Loading video...

Video Failed to Load

There was a problem loading this video. This could be due to a temporary network issue or the video might be unavailable.

Ilya Sutskever's has a bold take. LLMs are doing much more than predicting the next word. They are learning our world model. Text is a projection of the world.

Lior Alexander

115,932 subscribers

326,410 views • 2 years ago •via X (Twitter)

Education News & Politics Science & Technology

Anya Rossi• Live Now

Private livecam show

10 Comments

Lior⚡2 years ago

Source:

SciStone2 years ago

How is this a bold take? It's literally what it is. Text isn't a projection of the world, information is.
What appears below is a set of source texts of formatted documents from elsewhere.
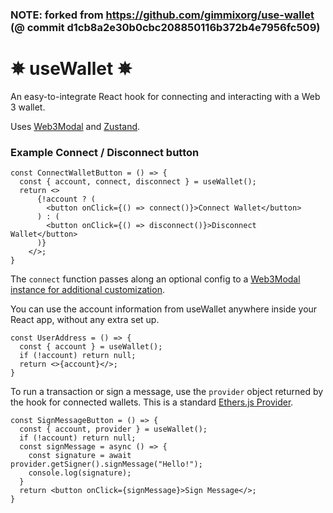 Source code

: ### NOTE: forked from https://github.com/gimmixorg/use-wallet (@ commit d1cb8a2e30b0cbc208850116b372b4e7956fc509)

# ✵ useWallet ✵

An easy-to-integrate React hook for connecting and interacting with a Web 3 wallet.

Uses [Web3Modal](https://github.com/Web3Modal/web3modal) and [Zustand](https://github.com/pmndrs/zustand).

### Example Connect / Disconnect button

```
const ConnectWalletButton = () => {
  const { account, connect, disconnect } = useWallet();
  return <>
      {!account ? (
        <button onClick={() => connect()}>Connect Wallet</button>
      ) : (
        <button onClick={() => disconnect()}>Disconnect Wallet</button>
      )}
    </>;
}
```

The `connect` function passes along an optional config to a [Web3Modal instance for additional customization](https://github.com/Web3Modal/web3modal#usage).

You can use the account information from useWallet anywhere inside your React app, without any extra set up.

```
const UserAddress = () => {
  const { account } = useWallet();
  if (!account) return null;
  return <>{account}</>;
}

```

To run a transaction or sign a message, use the `provider` object returned by the hook for connected wallets. This is a standard [Ethers.js Provider](https://docs.ethers.io/v5/api/providers/provider/).

```
const SignMessageButton = () => {
  const { account, provider } = useWallet();
  if (!account) return null;
  const signMessage = async () => {
    const signature = await provider.getSigner().signMessage("Hello!");
    console.log(signature);
  }
  return <button onClick={signMessage}>Sign Message</>;
}

```
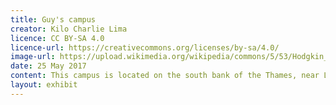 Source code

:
 ```yaml
---
title: Guy's campus
creator: Kilo Charlie Lima
licence: CC BY-SA 4.0
licence-url: https://creativecommons.org/licenses/by-sa/4.0/
image-url: https://upload.wikimedia.org/wikipedia/commons/5/53/Hodgkin_Building_2%2C_Guy%27s_Campus.jpg
date: 25 May 2017
content: This campus is located on the south bank of the Thames, near London Bridge, and is dominated by Guy's Hospital, which was founded in 1726 by Thomas Guy and includes academic units in dentistry, medicine, and biomedicine. The King's Gordon Museum of Pathology, which is also on Guy's campus, is the largest medical museum in the United Kingdom. It is worth noting that Borough Market, London's most famous food market, is located right next to Guy's campus and offers a wide variety of food from East Asia, Africa, Western Europe, and other regions, providing students attending Guy's campus with a diverse range of food options. 
layout: exhibit
---
```

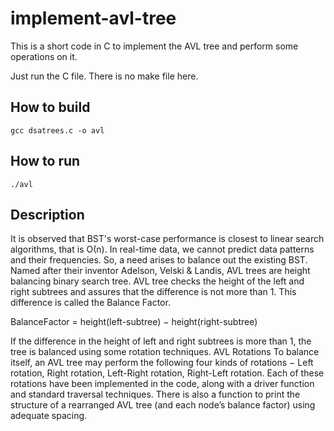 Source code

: # implement-avl-tree
This is a short code in C to implement the AVL tree and perform some operations on it.

Just run the C file. There is no make file here.

## How to build

``` 
gcc dsatrees.c -o avl
```

## How to run

```
./avl
```
## Description
It is observed that BST's worst-case performance is closest to linear search algorithms, that is Ο(n). In real-time data, we cannot predict data patterns and their frequencies. So, a need arises to balance out the existing BST.
Named after their inventor Adelson, Velski & Landis, AVL trees are height balancing binary search tree. AVL tree checks the height of the left and right subtrees and assures that the difference is not more than 1. This difference is called the Balance Factor.

BalanceFactor = height(left-subtree) − height(right-subtree)

If the difference in the height of left and right subtrees is more than 1, the tree is balanced using some rotation techniques.
AVL Rotations
To balance itself, an AVL tree may perform the following four kinds of rotations − Left rotation, Right rotation, Left-Right rotation, Right-Left rotation. 
Each of these rotations have been implemented in the code, along with a driver function and standard traversal techniques. There is also a function to print the structure of a rearranged AVL tree (and each node’s balance factor) using adequate spacing.
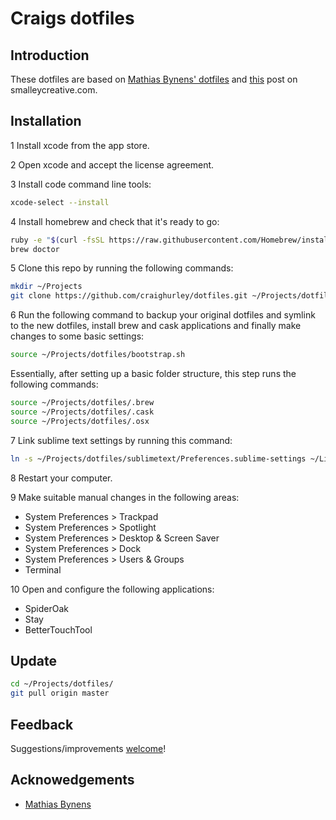 # Craigs dotfiles


## Introduction
These dotfiles are based on [Mathias Bynens' dotfiles](https://github.com/mathiasbynens/dotfiles) and [this](http://blog.smalleycreative.com/tutorials/using-git-and-github-to-manage-your-dotfiles/) post on smalleycreative.com.


## Installation

1 Install xcode from the app store.

2 Open xcode and accept the license agreement.

3 Install code command line tools:
```bash
xcode-select --install
```

4 Install homebrew and check that it's ready to go:
```bash
ruby -e "$(curl -fsSL https://raw.githubusercontent.com/Homebrew/install/master/install)"
brew doctor
```

5 Clone this repo by running the following commands:
```bash
mkdir ~/Projects
git clone https://github.com/craighurley/dotfiles.git ~/Projects/dotfiles
```

6 Run the following command to backup your original dotfiles and symlink to the new dotfiles, install brew and cask applications and finally make changes to some basic settings:
```bash
source ~/Projects/dotfiles/bootstrap.sh
```

Essentially, after setting up a basic folder structure, this step runs the following commands:
```bash
source ~/Projects/dotfiles/.brew
source ~/Projects/dotfiles/.cask
source ~/Projects/dotfiles/.osx
```

7 Link sublime text settings by running this command:
```bash
ln -s ~/Projects/dotfiles/sublimetext/Preferences.sublime-settings ~/Library/Application\ Support/Sublime\ Text\ 3/Packages/User/Preferences.sublime-settings
```

8 Restart your computer.

9 Make suitable manual changes in the following areas:
- System Preferences > Trackpad
- System Preferences > Spotlight
- System Preferences > Desktop & Screen Saver
- System Preferences > Dock
- System Preferences > Users & Groups
- Terminal

10 Open and configure the following applications:
- SpiderOak
- Stay
- BetterTouchTool


## Update
```bash
cd ~/Projects/dotfiles/
git pull origin master
```


## Feedback
Suggestions/improvements [welcome](https://github.com/craighurley/dotfiles/issues)!


## Acknowedgements
* [Mathias Bynens](https://github.com/mathiasbynens)
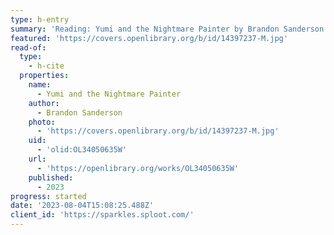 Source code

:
 ```yaml
---
type: h-entry
summary: 'Reading: Yumi and the Nightmare Painter by Brandon Sanderson'
featured: 'https://covers.openlibrary.org/b/id/14397237-M.jpg'
read-of:
  type:
    - h-cite
  properties:
    name:
      - Yumi and the Nightmare Painter
    author:
      - Brandon Sanderson
    photo:
      - 'https://covers.openlibrary.org/b/id/14397237-M.jpg'
    uid:
      - 'olid:OL34050635W'
    url:
      - 'https://openlibrary.org/works/OL34050635W'
    published:
      - 2023
progress: started
date: '2023-08-04T15:08:25.488Z'
client_id: 'https://sparkles.sploot.com/'
---
```


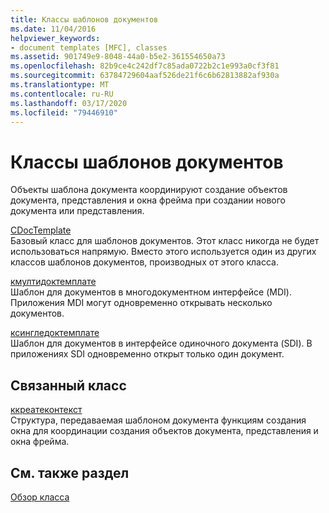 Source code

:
 ```yaml
---
title: Классы шаблонов документов
ms.date: 11/04/2016
helpviewer_keywords:
- document templates [MFC], classes
ms.assetid: 901749e9-8048-44a0-b5e2-361554650a73
ms.openlocfilehash: 82b9ce4c242df7c85ada0722b2c1e993a0cf3f81
ms.sourcegitcommit: 63784729604aaf526de21f6c6b62813882af930a
ms.translationtype: MT
ms.contentlocale: ru-RU
ms.lasthandoff: 03/17/2020
ms.locfileid: "79446910"
---
```

# <a name="document-template-classes"></a>Классы шаблонов документов

Объекты шаблона документа координируют создание объектов документа, представления и окна фрейма при создании нового документа или представления.

[CDocTemplate](../mfc/reference/cdoctemplate-class.md)<br/>
Базовый класс для шаблонов документов. Этот класс никогда не будет использоваться напрямую. Вместо этого используется один из других классов шаблонов документов, производных от этого класса.

[кмултидоктемплате](../mfc/reference/cmultidoctemplate-class.md)<br/>
Шаблон для документов в многодокументном интерфейсе (MDI). Приложения MDI могут одновременно открывать несколько документов.

[ксингледоктемплате](../mfc/reference/csingledoctemplate-class.md)<br/>
Шаблон для документов в интерфейсе одиночного документа (SDI). В приложениях SDI одновременно открыт только один документ.

## <a name="related-class"></a>Связанный класс

[ккреатеконтекст](../mfc/reference/ccreatecontext-structure.md)<br/>
Структура, передаваемая шаблоном документа функциям создания окна для координации создания объектов документа, представления и окна фрейма.

## <a name="see-also"></a>См. также раздел

[Обзор класса](../mfc/class-library-overview.md)
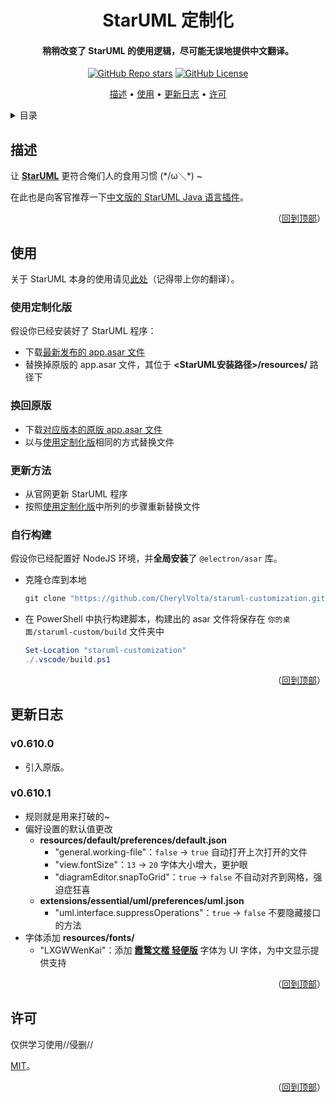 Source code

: <!-- 标题 -->

<a name="readme-top"></a>

<div align="center">
  <h1>StarUML 定制化</h1>

  <h4>稍稍改变了 StarUML 的使用逻辑，尽可能无误地提供中文翻译。</h4>

  <p>
    <a href="../../stargazers"><img alt="GitHub Repo stars" src="https://img.shields.io/github/stars/CherylVolta/staruml-customization?style=flat"></a>
    <a href="LICENSE"><img alt="GitHub License" src="https://img.shields.io/github/license/CherylVolta/staruml-customization"></a>
  </p>

  <p>
    <a href="#描述">描述</a> •
    <a href="#使用">使用</a> •
    <a href="#更新日志">更新日志</a> •
    <a href="#许可">许可</a>
  </p>
</div>

<!-- 目录 -->
<details>
  <summary>目录</summary>
  <ol>
    <li><a href="#描述">描述</a></li>
    <li>
      <a href="#使用">使用</a>
      <ol>
        <li><a href="#使用定制化版">使用定制化版</li>
        <li><a href="#换回原版">换回原版</li>
        <li><a href="#更新方法">更新方法</li>
        <li><a href="#自行构建">自行构建</li>
      </ol>
    </li>
    <li><a href="#更新日志">更新日志</a></li>
    <li><a href="#许可">许可</a></li>
  </ol>
</details>

<!-- 描述 -->

## 描述

让 [**StarUML**](https://staruml.io/) 更符合俺们人的食用习惯 (\*/ω＼\*) ~

在此也是向客官推荐一下[中文版的 StarUML Java 语言插件](../../../staruml-java-cn)。

<p align="right">（<a href="#readme-top">回到顶部</a>）</p>

<!-- 使用 -->

## 使用

关于 StarUML 本身的使用请见[此处](https://docs.staruml.io/)（记得带上你的翻译）。

### 使用定制化版

假设你已经安装好了 StarUML 程序：

- 下载[最新发布的 app.asar 文件](../../releases/latest/download/app.asar)
- 替换掉原版的 app.asar 文件，其位于 **<StarUML安装路径>/resources/** 路径下

### 换回原版

- 下载[对应版本的原版 app.asar 文件](../../releases/tag/v0.610.0)
- 以与[使用定制化版](#使用定制化版)相同的方式替换文件

### 更新方法

- 从官网更新 StarUML 程序
- 按照[使用定制化版](#使用定制化版)中所列的步骤重新替换文件

### 自行构建

假设你已经配置好 NodeJS 环境，并**全局安装**了 `@electron/asar` 库。

- 克隆仓库到本地
  ```PowerShell
  git clone "https://github.com/CherylVolta/staruml-customization.git" "staruml-customization"
  ```
- 在 PowerShell 中执行构建脚本，构建出的 asar 文件将保存在 `你的桌面/staruml-custom/build` 文件夹中

  ```PowerShell
  Set-Location "staruml-customization"
  ./.vscode/build.ps1
  ```

<p align="right">（<a href="#readme-top">回到顶部</a>）</p>

<!-- 更新日志 -->

## 更新日志

### v0.610.0

- 引入原版。

### v0.610.1

- 规则就是用来打破的~
- 偏好设置的默认值更改
  - **resources/default/preferences/default.json**
    - "general.working-file"：`false` -> `true` 自动打开上次打开的文件
    - "view.fontSize"：`13` -> `20` 字体大小增大，更护眼
    - "diagramEditor.snapToGrid"：`true` -> `false` 不自动对齐到网格，强迫症狂喜
  - **extensions/essential/uml/preferences/uml.json**
    - "uml.interface.suppressOperations"：`true` -> `false` 不要隐藏接口的方法
- 字体添加 **resources/fonts/**
  - "LXGWWenKai"：添加 [**霞鹜文楷 轻便版**](https://github.com/lxgw/LxgwWenKai-Lite) 字体为 UI 字体，为中文显示提供支持

<p align="right">（<a href="#readme-top">回到顶部</a>）</p>

<!-- 许可 -->

## 许可

仅供学习使用//侵删//

[MIT](LICENSE)。

<p align="right">（<a href="#readme-top">回到顶部</a>）</p>
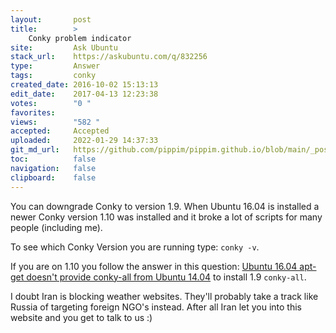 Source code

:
 ```yaml
---
layout:       post
title:        >
    Conky problem indicator
site:         Ask Ubuntu
stack_url:    https://askubuntu.com/q/832256
type:         Answer
tags:         conky
created_date: 2016-10-02 15:13:13
edit_date:    2017-04-13 12:23:38
votes:        "0 "
favorites:    
views:        "582 "
accepted:     Accepted
uploaded:     2022-01-29 14:37:33
git_md_url:   https://github.com/pippim/pippim.github.io/blob/main/_posts/2016/2016-10-02-Conky-problem-indicator.md
toc:          false
navigation:   false
clipboard:    false
---
```


You can downgrade Conky to version 1.9. When Ubuntu 16.04 is installed a newer Conky version 1.10 was installed and it broke a lot of scripts for many people (including me).

To see which Conky Version you are running type: `conky -v`.

If you are on 1.10 you follow the answer in this question: [Ubuntu 16.04 apt-get doesn&#39;t provide conky-all from Ubuntu 14.04][1] to install 1.9 `conky-all`.

I doubt Iran is blocking weather websites. They'll probably take a track like Russia of targeting foreign NGO's instead. After all Iran let you into this website and you get to talk to us :)

  [1]: https://askubuntu.com/questions/824617/ubuntu-16-04-apt-get-doesnt-provide-conky-all-from-ubuntu-14-04
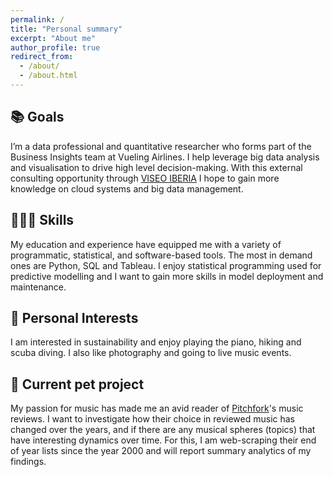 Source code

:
```yaml
---
permalink: /
title: "Personal summary"
excerpt: "About me"
author_profile: true
redirect_from: 
  - /about/
  - /about.html
---
```


## 📚 Goals

I’m a data professional and quantitative researcher who forms part of the Business Insights team at Vueling Airlines. I help leverage big data analysis and visualisation to drive high level decision-making. With this external consulting opportunity through [VISEO IBERIA](https://www.viseo.com/en/ela/news/viseo-iberia-main-offers-and-services) I hope to gain more knowledge on cloud systems and big data management.

## 👩🏻‍💻 Skills

My education and experience have equipped me with a variety of programmatic, statistical, and software-based tools. The most in demand ones are Python, SQL and Tableau. I enjoy statistical programming used for predictive modelling and I want to gain more skills in model deployment and maintenance.

## 🎹 Personal Interests

I am interested in sustainability and enjoy playing the piano, hiking and scuba diving. I also like photography and going to live music events.

## 📂 Current pet project

My passion for music has made me an avid reader of [Pitchfork](https://pitchfork.com/)'s music reviews. I want to investigate how their choice in reviewed music has changed over the years, and if there are any musical spheres (topics) that have interesting dynamics over time. For this, I am web-scraping their end of year lists since the year 2000 and will report summary analytics of my findings.

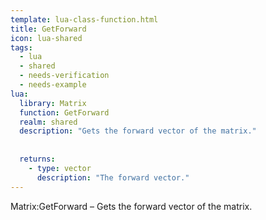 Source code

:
 ```yaml
---
template: lua-class-function.html
title: GetForward
icon: lua-shared
tags:
  - lua
  - shared
  - needs-verification
  - needs-example
lua:
  library: Matrix
  function: GetForward
  realm: shared
  description: "Gets the forward vector of the matrix."
  
  
  returns:
    - type: vector
      description: "The forward vector."
---
```


<div class="lua__search__keywords">
Matrix:GetForward &#x2013; Gets the forward vector of the matrix.
</div>
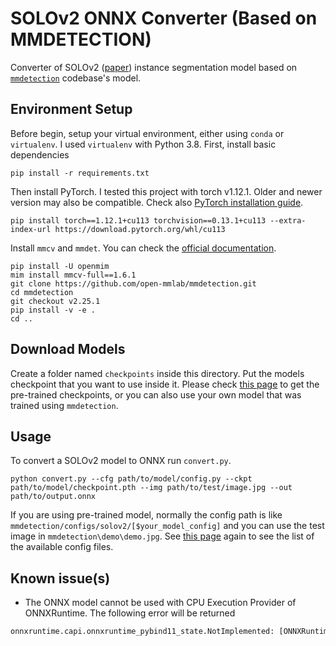 # SOLOv2 ONNX Converter (Based on MMDETECTION)

Converter of SOLOv2 ([paper](https://arxiv.org/abs/2003.10152)) instance segmentation model based on [`mmdetection`](https://github.com/open-mmlab/mmdetection) codebase's model.

## Environment Setup

Before begin, setup your virtual environment, either using `conda` or `virtualenv`. I used `virtualenv` with Python 3.8. First, install basic dependencies

```
pip install -r requirements.txt
```

Then install PyTorch. I tested this project with torch v1.12.1. Older and newer version may also be compatible. Check also [PyTorch installation guide](https://pytorch.org/get-started/locally/).

```
pip install torch==1.12.1+cu113 torchvision==0.13.1+cu113 --extra-index-url https://download.pytorch.org/whl/cu113
```

Install `mmcv` and `mmdet`. You can check the [official documentation](https://github.com/open-mmlab/mmdetection/blob/master/docs/en/get_started.md/#Installation).

```
pip install -U openmim
mim install mmcv-full==1.6.1
git clone https://github.com/open-mmlab/mmdetection.git
cd mmdetection
git checkout v2.25.1
pip install -v -e .
cd ..
```

## Download Models

Create a folder named `checkpoints` inside this directory. Put the models checkpoint that you want to use inside it. Please check [this page](https://github.com/open-mmlab/mmdetection/tree/master/configs/solov2) to get the pre-trained checkpoints, or you can also use your own model that was trained using `mmdetection`.

## Usage

To convert a SOLOv2 model to ONNX run `convert.py`.

```
python convert.py --cfg path/to/model/config.py --ckpt path/to/model/checkpoint.pth --img path/to/test/image.jpg --out path/to/output.onnx
```

If you are using pre-trained model, normally the config path is like `mmdetection/configs/solov2/[$your_model_config]` and you can use the test image in `mmdetection\demo\demo.jpg`. See [this page](https://github.com/open-mmlab/mmdetection/tree/master/configs/solov2) again to see the list of the available config files.

## Known issue(s)

- The ONNX model cannot be used with CPU Execution Provider of ONNXRuntime. The following error will be returned

```txt
onnxruntime.capi.onnxruntime_pybind11_state.NotImplemented: [ONNXRuntimeError] : 9 : NOT_IMPLEMENTED : Could not find an implementation for Trilu(14) node with name 'Trilu_1625'
```
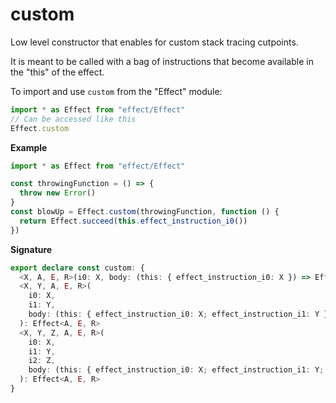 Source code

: # custom

Low level constructor that enables for custom stack tracing cutpoints.

It is meant to be called with a bag of instructions that become available in the "this" of the effect.

To import and use `custom` from the "Effect" module:

```ts
import * as Effect from "effect/Effect"
// Can be accessed like this
Effect.custom
```

**Example**

```ts
import * as Effect from "effect/Effect"

const throwingFunction = () => {
  throw new Error()
}
const blowUp = Effect.custom(throwingFunction, function () {
  return Effect.succeed(this.effect_instruction_i0())
})
```

**Signature**

```ts
export declare const custom: {
  <X, A, E, R>(i0: X, body: (this: { effect_instruction_i0: X }) => Effect<A, E, R>): Effect<A, E, R>
  <X, Y, A, E, R>(
    i0: X,
    i1: Y,
    body: (this: { effect_instruction_i0: X; effect_instruction_i1: Y }) => Effect<A, E, R>
  ): Effect<A, E, R>
  <X, Y, Z, A, E, R>(
    i0: X,
    i1: Y,
    i2: Z,
    body: (this: { effect_instruction_i0: X; effect_instruction_i1: Y; effect_instruction_i2: Z }) => Effect<A, E, R>
  ): Effect<A, E, R>
}
```
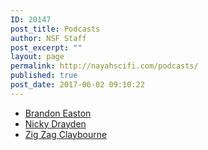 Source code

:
```yaml
---
ID: 20147
post_title: Podcasts
author: NSF Staff
post_excerpt: ""
layout: page
permalink: http://nayahscifi.com/podcasts/
published: true
post_date: 2017-06-02 09:10:22
---
```

<ul>
 	<li><a href="http://nayahscifi.com/002-brandon-m-easton-legends-live/">Brandon Easton</a></li>
 	<li><a href="http://nayahscifi.com/003-nicky-drayden-fresh-fearless/">Nicky Drayden</a></li>
 	<li><a href="http://nayahscifi.com/004-zig-zag-claybourne-man-intrigue/">Zig Zag Claybourne</a></li>
</ul>
&nbsp; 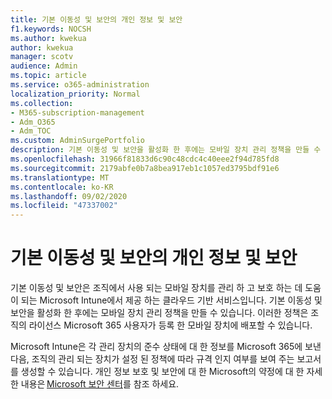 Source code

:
 ```yaml
---
title: 기본 이동성 및 보안의 개인 정보 및 보안
f1.keywords: NOCSH
ms.author: kwekua
author: kwekua
manager: scotv
audience: Admin
ms.topic: article
ms.service: o365-administration
localization_priority: Normal
ms.collection:
- M365-subscription-management
- Adm_O365
- Adm_TOC
ms.custom: AdminSurgePortfolio
description: 기본 이동성 및 보안을 활성화 한 후에는 모바일 장치 관리 정책을 만들 수 있습니다.
ms.openlocfilehash: 31966f81833d6c90c48cdc4c40eee2f94d785fd8
ms.sourcegitcommit: 2179abfe0b7a8bea917eb1c1057ed3795bdf91e6
ms.translationtype: MT
ms.contentlocale: ko-KR
ms.lasthandoff: 09/02/2020
ms.locfileid: "47337002"
---
```

# <a name="privacy-and-security-in-basic-mobility-and-security"></a>기본 이동성 및 보안의 개인 정보 및 보안

기본 이동성 및 보안은 조직에서 사용 되는 모바일 장치를 관리 하 고 보호 하는 데 도움이 되는 Microsoft Intune에서 제공 하는 클라우드 기반 서비스입니다. 기본 이동성 및 보안을 활성화 한 후에는 모바일 장치 관리 정책을 만들 수 있습니다. 이러한 정책은 조직의 라이선스 Microsoft 365 사용자가 등록 한 모바일 장치에 배포할 수 있습니다.

Microsoft Intune은 각 관리 장치의 준수 상태에 대 한 정보를 Microsoft 365에 보낸 다음, 조직의 관리 되는 장치가 설정 된 정책에 따라 규격 인지 여부를 보여 주는 보고서를 생성할 수 있습니다. 개인 정보 보호 및 보안에 대 한 Microsoft의 약정에 대 한 자세한 내용은 [Microsoft 보안 센터](https://www.microsoft.com/trust-center)를 참조 하세요.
Everything is information, and language is a means to distill information into a text form.

David Ondrej2 years ago

I don't think it's a bold take I think anyone who spends a bit of time thinking about how LLMs actually work has to come to that conclusion In order for LLMs to predict the next world really, really well they have to develop some sort of understanding of the world, including some reasoning capabilities

Nathanaël Goujon2 years ago

@AlphaSignalAI Looks more like a bald take if you ask me

Cristian Garcia2 years ago

@AlphaSignalAI That's not bold, this is 𝗯𝗼𝗹𝗱.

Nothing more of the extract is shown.